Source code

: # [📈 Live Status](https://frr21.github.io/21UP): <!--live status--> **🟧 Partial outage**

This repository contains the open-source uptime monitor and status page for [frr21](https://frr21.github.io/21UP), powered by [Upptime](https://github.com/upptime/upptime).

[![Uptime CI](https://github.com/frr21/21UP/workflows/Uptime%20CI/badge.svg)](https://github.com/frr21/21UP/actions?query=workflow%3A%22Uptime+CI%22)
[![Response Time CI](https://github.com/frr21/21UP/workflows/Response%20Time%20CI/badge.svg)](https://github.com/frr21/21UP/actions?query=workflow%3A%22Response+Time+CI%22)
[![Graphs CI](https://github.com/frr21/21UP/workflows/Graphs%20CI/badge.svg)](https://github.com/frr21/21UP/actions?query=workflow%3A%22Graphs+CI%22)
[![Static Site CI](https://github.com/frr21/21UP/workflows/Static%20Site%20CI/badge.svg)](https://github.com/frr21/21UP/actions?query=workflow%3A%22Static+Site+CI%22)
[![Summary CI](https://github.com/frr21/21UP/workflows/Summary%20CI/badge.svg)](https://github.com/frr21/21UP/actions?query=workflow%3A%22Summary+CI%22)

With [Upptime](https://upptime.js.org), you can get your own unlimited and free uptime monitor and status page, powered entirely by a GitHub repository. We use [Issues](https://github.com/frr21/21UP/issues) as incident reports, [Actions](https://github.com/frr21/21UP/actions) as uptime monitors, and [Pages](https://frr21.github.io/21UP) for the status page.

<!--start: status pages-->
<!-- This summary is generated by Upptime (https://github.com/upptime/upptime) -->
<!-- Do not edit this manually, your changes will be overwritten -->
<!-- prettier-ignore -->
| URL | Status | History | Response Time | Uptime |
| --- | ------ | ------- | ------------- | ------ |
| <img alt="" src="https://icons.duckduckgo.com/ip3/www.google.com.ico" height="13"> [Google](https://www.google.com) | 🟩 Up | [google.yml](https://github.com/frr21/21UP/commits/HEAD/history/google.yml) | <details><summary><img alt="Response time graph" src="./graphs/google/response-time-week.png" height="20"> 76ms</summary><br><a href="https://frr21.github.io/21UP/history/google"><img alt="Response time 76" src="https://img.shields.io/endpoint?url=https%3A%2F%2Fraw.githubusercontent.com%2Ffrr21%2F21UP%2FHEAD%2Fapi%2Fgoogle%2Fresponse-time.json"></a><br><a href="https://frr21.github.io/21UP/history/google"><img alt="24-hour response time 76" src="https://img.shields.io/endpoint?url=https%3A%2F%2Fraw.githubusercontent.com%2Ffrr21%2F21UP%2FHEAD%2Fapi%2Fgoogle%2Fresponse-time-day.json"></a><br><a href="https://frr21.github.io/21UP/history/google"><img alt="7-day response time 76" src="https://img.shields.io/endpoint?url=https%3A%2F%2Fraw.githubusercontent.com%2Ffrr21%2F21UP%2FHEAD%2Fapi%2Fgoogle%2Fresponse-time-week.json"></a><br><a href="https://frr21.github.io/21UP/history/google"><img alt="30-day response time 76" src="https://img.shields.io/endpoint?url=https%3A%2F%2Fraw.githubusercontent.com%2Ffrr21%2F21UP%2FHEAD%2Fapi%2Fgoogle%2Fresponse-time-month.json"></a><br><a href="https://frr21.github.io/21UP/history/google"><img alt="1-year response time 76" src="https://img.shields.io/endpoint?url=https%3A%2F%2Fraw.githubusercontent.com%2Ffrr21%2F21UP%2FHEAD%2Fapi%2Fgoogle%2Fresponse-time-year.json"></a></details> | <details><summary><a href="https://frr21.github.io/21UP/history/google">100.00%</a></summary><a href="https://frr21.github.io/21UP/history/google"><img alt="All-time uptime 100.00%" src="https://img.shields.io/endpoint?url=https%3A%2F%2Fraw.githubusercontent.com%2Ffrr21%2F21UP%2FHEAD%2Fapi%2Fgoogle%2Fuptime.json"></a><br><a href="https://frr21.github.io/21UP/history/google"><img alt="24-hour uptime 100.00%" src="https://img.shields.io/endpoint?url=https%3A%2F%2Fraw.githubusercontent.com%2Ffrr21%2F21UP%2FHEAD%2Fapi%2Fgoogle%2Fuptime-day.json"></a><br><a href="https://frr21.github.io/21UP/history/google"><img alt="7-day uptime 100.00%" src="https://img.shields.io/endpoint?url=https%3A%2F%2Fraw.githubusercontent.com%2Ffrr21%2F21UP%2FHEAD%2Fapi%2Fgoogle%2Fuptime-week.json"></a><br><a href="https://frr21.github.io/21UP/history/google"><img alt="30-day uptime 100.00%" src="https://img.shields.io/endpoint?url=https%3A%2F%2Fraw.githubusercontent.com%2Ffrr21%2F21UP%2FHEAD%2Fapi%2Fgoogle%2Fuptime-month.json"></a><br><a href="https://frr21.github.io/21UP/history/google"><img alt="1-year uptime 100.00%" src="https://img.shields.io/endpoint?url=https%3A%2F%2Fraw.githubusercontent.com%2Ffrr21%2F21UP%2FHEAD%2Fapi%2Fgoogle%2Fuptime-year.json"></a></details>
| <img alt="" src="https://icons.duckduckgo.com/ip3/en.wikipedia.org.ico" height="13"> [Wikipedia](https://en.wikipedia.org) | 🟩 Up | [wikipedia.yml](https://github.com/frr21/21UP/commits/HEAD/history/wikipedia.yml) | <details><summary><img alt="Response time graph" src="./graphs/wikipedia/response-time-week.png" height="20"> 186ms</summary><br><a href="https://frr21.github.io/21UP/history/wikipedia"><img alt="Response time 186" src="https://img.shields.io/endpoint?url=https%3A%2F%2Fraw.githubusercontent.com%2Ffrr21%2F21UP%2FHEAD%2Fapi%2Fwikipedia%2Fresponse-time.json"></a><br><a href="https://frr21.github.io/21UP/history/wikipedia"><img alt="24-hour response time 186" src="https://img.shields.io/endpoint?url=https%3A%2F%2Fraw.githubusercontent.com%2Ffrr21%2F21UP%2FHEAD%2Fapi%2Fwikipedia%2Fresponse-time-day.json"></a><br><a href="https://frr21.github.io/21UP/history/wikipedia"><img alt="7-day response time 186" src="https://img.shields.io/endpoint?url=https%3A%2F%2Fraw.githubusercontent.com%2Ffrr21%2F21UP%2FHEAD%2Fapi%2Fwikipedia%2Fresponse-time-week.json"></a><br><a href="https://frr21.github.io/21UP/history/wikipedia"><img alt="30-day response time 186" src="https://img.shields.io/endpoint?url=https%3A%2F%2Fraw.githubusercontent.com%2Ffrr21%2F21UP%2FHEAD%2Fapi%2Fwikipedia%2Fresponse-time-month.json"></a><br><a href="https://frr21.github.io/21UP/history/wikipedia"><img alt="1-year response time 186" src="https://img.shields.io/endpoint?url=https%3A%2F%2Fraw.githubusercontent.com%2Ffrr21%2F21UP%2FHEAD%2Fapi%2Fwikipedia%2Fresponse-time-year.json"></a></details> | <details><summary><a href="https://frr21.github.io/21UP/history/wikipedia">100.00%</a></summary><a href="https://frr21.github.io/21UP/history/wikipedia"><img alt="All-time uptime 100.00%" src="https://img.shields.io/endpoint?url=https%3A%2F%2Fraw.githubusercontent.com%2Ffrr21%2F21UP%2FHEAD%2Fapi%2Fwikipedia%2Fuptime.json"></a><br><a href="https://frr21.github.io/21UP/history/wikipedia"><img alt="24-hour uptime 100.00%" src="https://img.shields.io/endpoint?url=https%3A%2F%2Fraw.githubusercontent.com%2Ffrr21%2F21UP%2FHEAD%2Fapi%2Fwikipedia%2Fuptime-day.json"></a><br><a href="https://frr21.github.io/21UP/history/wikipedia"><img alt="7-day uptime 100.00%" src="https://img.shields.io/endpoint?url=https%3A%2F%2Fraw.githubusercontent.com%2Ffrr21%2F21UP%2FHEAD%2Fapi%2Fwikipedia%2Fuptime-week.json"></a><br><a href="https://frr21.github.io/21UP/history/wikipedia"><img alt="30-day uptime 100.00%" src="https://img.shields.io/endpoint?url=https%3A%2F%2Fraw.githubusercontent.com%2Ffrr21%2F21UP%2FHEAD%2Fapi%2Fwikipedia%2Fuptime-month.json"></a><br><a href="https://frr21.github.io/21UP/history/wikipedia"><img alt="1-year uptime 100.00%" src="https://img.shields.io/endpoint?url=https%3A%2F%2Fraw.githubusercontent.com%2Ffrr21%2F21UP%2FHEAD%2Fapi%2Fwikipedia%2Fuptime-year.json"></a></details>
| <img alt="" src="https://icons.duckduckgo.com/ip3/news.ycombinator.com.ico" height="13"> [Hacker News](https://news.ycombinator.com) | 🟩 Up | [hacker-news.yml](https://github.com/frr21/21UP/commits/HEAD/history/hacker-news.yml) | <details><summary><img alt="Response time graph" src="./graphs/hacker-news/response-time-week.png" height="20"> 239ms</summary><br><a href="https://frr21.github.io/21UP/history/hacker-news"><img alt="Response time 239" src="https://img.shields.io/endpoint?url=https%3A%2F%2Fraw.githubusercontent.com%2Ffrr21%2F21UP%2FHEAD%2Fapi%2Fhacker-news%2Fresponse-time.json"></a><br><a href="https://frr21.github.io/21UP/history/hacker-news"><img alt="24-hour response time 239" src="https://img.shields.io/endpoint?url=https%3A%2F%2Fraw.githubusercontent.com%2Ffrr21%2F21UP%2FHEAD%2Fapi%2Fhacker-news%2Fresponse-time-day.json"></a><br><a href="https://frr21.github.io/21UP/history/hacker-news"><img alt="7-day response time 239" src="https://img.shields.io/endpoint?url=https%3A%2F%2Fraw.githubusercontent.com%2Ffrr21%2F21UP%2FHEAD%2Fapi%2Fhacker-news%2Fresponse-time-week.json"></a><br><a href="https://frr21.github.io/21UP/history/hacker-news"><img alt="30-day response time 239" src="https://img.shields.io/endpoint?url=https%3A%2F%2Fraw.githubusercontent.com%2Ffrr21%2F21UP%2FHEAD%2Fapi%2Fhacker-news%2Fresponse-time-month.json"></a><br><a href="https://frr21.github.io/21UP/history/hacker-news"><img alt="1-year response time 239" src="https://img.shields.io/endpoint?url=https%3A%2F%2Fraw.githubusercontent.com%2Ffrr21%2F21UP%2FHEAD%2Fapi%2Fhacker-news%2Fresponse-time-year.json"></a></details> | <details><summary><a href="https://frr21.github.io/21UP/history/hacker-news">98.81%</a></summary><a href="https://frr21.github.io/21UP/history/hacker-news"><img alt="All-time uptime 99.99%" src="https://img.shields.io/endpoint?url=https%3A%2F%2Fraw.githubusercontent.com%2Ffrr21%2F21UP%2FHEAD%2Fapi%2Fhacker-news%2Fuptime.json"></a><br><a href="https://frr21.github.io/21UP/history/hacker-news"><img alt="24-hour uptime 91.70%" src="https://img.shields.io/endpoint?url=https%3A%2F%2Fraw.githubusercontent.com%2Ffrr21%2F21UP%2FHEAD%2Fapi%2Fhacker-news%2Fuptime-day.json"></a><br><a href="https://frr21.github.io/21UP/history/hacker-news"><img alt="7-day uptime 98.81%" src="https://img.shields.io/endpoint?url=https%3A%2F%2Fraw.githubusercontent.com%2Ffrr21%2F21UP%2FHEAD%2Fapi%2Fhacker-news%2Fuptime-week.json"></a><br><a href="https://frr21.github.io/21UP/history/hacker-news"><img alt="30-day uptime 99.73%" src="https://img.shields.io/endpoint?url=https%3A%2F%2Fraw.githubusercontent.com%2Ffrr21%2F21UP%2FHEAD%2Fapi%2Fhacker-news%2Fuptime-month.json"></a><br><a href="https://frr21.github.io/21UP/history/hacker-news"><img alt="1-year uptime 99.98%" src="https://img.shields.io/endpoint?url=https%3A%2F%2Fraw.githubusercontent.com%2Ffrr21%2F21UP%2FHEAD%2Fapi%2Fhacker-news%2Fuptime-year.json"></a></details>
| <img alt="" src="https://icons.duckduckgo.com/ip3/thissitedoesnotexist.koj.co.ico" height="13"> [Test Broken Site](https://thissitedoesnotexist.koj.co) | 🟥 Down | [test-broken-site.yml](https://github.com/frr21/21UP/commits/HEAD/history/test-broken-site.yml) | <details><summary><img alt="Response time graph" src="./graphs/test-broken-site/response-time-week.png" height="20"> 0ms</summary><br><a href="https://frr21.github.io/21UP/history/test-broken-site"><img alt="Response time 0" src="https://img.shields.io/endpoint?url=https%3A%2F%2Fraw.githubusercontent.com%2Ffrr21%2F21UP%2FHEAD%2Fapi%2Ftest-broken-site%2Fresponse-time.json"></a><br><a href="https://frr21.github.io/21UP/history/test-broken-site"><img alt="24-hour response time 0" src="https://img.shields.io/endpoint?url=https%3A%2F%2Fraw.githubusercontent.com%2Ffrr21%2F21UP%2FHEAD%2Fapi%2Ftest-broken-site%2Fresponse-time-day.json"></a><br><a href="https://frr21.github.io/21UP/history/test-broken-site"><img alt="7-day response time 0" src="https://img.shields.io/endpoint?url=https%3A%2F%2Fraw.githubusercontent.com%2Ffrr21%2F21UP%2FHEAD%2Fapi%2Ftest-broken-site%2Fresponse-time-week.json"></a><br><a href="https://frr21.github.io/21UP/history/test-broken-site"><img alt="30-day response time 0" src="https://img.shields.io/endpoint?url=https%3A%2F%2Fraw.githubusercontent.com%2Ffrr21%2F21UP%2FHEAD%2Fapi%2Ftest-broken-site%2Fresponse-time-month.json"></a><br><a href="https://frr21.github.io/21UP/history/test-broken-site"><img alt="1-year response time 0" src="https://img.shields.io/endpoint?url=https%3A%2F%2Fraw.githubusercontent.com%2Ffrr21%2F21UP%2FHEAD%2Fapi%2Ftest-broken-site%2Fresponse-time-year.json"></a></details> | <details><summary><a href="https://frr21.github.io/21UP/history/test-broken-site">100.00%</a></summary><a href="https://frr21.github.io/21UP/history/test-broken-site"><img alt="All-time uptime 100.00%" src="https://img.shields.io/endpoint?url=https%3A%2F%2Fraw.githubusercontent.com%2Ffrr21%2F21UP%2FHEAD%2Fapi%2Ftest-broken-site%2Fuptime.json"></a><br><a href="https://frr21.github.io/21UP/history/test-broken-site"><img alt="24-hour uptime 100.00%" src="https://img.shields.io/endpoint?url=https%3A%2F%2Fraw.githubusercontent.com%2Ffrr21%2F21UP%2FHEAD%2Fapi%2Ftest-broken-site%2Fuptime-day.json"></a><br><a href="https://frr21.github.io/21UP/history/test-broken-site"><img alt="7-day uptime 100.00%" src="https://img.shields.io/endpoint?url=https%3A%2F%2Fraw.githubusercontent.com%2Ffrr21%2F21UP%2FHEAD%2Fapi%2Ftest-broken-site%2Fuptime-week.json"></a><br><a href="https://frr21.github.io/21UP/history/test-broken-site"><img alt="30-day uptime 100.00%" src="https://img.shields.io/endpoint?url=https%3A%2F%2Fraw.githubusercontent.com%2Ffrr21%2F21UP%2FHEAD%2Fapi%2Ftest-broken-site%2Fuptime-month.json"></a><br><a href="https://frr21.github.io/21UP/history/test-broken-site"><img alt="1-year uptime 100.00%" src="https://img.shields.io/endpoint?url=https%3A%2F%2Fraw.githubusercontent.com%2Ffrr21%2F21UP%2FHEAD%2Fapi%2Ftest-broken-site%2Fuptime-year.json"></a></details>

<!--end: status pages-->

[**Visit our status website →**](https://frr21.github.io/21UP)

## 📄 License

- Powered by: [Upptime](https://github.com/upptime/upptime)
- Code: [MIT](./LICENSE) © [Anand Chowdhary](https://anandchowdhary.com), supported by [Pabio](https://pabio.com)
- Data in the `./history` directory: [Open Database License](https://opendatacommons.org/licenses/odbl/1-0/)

[ASSIGNED TASK]:
Set down exactly what runs from the line containing "<!--end: status pages-->" through the last line above, both lines included.

[EXERCISE OUTPUT]:
<!--end: status pages-->

[**Visit our status website →**](https://frr21.github.io/21UP)

## 📄 License

- Powered by: [Upptime](https://github.com/upptime/upptime)
- Code: [MIT](./LICENSE) © [Anand Chowdhary](https://anandchowdhary.com), supported by [Pabio](https://pabio.com)
- Data in the `./history` directory: [Open Database License](https://opendatacommons.org/licenses/odbl/1-0/)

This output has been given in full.